- INFORMATION GIVEN
☆ ☆ ☆ ☆

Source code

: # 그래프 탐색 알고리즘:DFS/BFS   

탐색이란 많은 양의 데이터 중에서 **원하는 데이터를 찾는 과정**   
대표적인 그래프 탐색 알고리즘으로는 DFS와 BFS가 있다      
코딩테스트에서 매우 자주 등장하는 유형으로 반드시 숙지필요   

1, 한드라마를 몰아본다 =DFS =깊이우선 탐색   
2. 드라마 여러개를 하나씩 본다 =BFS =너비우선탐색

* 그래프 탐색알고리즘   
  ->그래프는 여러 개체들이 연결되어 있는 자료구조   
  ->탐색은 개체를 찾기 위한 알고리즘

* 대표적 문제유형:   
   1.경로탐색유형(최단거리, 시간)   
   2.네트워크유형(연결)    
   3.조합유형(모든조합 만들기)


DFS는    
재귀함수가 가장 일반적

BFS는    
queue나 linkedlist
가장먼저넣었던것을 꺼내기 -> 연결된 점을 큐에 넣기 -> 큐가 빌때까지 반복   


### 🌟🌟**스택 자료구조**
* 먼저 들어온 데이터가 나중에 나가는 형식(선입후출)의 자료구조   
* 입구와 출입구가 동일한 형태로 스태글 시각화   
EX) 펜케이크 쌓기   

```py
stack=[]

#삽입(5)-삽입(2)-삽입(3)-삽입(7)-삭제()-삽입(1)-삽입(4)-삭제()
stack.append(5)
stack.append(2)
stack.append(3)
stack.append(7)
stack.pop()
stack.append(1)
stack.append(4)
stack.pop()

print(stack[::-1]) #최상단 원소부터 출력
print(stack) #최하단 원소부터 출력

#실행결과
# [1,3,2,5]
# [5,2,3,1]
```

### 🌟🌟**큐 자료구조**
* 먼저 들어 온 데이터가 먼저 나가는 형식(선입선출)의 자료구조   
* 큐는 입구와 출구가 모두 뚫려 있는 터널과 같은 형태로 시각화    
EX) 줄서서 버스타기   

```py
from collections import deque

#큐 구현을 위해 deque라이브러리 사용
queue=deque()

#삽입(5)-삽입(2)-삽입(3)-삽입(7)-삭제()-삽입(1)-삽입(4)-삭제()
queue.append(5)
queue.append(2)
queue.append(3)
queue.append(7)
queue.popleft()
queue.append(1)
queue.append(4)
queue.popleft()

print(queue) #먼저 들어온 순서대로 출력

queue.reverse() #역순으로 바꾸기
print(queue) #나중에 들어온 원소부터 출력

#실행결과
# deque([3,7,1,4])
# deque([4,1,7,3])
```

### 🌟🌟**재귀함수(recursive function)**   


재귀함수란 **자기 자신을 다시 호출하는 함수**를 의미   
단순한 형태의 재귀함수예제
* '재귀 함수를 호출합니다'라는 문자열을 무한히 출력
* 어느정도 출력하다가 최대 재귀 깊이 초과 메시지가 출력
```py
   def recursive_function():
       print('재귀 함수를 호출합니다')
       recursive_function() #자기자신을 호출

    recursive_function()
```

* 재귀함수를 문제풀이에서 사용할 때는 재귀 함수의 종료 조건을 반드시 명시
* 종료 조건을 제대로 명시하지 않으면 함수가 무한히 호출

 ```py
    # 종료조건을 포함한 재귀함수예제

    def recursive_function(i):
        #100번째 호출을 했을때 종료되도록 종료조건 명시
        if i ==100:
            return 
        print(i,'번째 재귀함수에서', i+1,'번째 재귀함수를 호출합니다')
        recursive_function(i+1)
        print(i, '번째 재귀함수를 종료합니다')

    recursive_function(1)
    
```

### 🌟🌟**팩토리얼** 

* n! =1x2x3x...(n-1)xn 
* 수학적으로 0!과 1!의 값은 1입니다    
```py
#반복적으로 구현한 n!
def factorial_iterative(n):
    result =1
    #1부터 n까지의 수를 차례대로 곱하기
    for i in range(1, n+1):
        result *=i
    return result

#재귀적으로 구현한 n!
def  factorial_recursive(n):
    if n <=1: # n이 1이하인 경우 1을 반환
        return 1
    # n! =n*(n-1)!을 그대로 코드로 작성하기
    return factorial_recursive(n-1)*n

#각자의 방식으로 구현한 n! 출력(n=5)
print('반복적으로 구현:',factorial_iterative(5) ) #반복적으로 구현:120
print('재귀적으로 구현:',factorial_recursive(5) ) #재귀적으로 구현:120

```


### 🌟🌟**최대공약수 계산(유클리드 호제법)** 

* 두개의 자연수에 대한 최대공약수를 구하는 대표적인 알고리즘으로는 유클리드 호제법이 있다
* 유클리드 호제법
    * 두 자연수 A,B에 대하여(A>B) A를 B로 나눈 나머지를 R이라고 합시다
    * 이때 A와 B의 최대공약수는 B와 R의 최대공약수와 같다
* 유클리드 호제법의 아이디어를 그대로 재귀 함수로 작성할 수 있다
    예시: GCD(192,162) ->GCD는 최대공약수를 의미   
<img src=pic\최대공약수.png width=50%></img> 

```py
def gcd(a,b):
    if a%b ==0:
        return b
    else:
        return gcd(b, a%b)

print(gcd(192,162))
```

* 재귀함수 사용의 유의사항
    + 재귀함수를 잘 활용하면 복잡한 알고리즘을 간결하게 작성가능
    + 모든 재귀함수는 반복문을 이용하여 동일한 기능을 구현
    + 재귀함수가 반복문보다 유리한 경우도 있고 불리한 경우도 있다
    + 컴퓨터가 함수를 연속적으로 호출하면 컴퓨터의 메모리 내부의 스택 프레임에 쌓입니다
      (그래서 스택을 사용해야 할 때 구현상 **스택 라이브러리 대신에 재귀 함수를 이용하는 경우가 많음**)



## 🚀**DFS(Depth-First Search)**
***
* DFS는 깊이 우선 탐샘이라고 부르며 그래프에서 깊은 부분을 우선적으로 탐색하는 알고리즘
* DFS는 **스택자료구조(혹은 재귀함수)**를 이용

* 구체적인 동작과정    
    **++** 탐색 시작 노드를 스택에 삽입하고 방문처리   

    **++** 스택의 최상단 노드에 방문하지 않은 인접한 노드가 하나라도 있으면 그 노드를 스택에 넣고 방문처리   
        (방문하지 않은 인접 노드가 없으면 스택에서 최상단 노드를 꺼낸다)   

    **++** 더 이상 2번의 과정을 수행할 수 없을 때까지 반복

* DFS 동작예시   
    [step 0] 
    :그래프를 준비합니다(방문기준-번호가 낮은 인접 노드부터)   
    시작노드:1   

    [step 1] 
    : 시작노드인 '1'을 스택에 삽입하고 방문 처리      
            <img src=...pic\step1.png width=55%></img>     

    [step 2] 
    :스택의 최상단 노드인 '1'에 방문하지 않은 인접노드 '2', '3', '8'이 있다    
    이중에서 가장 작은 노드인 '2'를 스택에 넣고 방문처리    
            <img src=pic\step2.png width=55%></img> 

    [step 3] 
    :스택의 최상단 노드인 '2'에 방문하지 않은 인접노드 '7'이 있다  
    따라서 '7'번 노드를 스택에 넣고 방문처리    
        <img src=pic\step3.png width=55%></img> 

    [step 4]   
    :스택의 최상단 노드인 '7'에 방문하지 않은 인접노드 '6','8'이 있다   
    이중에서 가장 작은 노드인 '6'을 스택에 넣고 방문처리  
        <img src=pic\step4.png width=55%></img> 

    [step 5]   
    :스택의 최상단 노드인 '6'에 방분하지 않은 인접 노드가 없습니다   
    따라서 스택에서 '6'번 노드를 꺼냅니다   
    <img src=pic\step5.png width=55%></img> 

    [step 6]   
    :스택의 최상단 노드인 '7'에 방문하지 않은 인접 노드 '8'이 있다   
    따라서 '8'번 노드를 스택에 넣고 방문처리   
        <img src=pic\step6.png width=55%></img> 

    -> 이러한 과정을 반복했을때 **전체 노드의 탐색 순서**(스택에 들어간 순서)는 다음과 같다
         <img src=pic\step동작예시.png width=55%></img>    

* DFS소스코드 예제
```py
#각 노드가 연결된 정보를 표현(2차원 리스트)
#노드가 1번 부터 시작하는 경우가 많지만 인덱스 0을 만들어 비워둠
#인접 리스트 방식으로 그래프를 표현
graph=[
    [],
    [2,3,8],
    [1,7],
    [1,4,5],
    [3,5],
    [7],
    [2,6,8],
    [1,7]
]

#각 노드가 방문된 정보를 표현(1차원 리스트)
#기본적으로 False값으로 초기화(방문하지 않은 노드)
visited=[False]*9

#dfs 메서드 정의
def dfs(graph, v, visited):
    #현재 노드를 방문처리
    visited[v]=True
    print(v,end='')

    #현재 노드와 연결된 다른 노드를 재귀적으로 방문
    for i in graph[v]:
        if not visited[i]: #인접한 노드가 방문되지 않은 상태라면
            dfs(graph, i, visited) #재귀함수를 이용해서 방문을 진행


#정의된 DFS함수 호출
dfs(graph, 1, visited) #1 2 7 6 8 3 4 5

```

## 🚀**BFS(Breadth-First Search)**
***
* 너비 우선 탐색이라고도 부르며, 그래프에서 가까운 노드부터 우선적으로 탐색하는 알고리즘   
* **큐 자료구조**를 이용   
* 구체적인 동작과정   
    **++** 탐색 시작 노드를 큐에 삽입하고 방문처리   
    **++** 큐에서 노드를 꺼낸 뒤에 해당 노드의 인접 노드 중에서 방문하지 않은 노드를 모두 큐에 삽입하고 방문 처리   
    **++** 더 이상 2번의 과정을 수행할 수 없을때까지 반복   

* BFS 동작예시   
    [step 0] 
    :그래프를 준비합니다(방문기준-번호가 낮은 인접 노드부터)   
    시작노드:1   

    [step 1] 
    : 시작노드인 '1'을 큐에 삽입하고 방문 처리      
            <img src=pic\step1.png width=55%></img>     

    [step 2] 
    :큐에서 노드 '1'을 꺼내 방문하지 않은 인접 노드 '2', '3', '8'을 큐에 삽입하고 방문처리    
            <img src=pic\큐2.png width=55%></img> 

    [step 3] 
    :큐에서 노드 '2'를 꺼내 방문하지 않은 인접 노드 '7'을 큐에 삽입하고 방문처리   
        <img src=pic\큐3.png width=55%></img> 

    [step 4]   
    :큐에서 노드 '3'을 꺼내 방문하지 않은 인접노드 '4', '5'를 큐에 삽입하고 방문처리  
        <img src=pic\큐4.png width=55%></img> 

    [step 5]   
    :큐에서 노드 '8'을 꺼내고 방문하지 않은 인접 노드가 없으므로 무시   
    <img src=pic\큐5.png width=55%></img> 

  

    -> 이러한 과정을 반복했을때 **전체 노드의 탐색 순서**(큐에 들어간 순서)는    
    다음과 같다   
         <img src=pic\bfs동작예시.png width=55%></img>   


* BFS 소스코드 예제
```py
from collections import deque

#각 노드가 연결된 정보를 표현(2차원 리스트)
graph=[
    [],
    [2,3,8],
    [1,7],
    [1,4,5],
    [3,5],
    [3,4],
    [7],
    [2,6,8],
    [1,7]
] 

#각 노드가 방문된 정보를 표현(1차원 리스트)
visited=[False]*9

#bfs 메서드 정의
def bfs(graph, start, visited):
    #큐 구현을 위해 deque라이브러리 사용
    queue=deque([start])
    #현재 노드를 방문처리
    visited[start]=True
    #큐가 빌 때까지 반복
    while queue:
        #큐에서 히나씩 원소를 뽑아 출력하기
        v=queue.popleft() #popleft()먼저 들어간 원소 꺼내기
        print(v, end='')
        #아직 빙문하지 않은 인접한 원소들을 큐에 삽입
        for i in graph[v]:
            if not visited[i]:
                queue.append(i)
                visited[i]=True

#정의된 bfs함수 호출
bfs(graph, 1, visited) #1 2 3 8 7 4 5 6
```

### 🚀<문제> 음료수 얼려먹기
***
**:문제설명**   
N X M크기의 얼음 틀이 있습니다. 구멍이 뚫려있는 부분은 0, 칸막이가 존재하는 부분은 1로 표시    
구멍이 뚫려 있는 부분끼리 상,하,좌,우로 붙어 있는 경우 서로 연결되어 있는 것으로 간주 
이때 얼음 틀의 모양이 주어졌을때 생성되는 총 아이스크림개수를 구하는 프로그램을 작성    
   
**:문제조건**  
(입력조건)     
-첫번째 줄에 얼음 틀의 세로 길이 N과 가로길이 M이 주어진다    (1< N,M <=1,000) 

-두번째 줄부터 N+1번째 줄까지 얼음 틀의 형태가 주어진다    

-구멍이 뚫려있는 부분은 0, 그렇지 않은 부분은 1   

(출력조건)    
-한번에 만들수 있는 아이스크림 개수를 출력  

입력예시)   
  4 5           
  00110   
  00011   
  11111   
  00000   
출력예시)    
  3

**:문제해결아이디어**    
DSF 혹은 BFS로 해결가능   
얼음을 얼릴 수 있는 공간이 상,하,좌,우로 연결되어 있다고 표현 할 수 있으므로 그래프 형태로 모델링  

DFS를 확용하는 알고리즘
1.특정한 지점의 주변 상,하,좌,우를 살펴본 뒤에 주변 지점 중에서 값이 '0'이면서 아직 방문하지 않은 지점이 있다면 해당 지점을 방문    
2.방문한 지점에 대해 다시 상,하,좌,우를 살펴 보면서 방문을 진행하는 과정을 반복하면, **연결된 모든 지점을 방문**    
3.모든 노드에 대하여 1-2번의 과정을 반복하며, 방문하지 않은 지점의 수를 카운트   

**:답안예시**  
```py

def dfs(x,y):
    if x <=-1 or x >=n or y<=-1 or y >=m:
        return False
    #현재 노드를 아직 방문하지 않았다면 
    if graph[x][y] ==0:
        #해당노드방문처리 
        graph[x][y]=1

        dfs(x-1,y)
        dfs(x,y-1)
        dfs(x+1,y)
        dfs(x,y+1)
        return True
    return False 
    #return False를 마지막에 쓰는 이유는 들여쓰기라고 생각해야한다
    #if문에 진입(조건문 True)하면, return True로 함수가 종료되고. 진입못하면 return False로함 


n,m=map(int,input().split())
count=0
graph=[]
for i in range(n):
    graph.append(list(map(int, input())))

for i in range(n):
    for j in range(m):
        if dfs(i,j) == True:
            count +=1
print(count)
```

☆ ☆ ☆ ☆

- BRIEF
Filter on the word "인접노드": copy each matching line from the entries above.

- TASK RESULT
    :스택의 최상단 노드인 '1'에 방문하지 않은 인접노드 '2', '3', '8'이 있다    
    :스택의 최상단 노드인 '2'에 방문하지 않은 인접노드 '7'이 있다  
    :스택의 최상단 노드인 '7'에 방문하지 않은 인접노드 '6','8'이 있다   
    :큐에서 노드 '3'을 꺼내 방문하지 않은 인접노드 '4', '5'를 큐에 삽입하고 방문처리  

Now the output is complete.